* Recorded data *

BEGIN

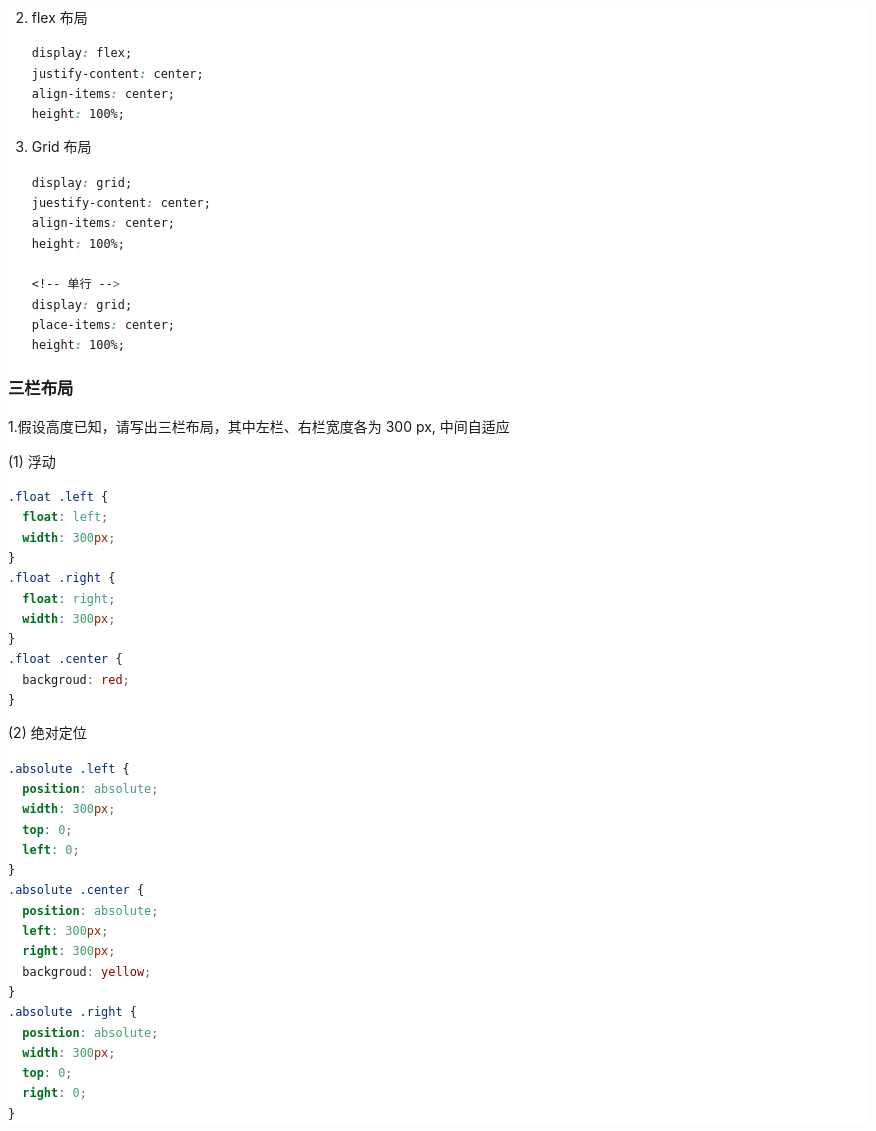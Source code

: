 2. flex 布局

    ```css
    display: flex;
    justify-content: center;
    align-items: center;
    height: 100%;
    ```

3. Grid 布局

   ```css
   display: grid;
   juestify-content: center;
   align-items: center;
   height: 100%;

   <!-- 单行 -->
   display: grid;
   place-items: center;
   height: 100%;
   ```

### 三栏布局

1.假设高度已知，请写出三栏布局，其中左栏、右栏宽度各为 300 px, 中间自适应

(1) 浮动

```css
.float .left {
  float: left;
  width: 300px;
}
.float .right {
  float: right;
  width: 300px;
}
.float .center {
  backgroud: red;
}
```

(2) 绝对定位

```css
.absolute .left {
  position: absolute;
  width: 300px;
  top: 0;
  left: 0;
}
.absolute .center {
  position: absolute;
  left: 300px;
  right: 300px;
  backgroud: yellow;
}
.absolute .right {
  position: absolute;
  width: 300px;
  top: 0;
  right: 0;
}
```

END

* ASSIGNED TASK *
Within the data above, how many lines contain the word "items"? Write only the number.

* SOLUTION TO THE EXERCISE *
3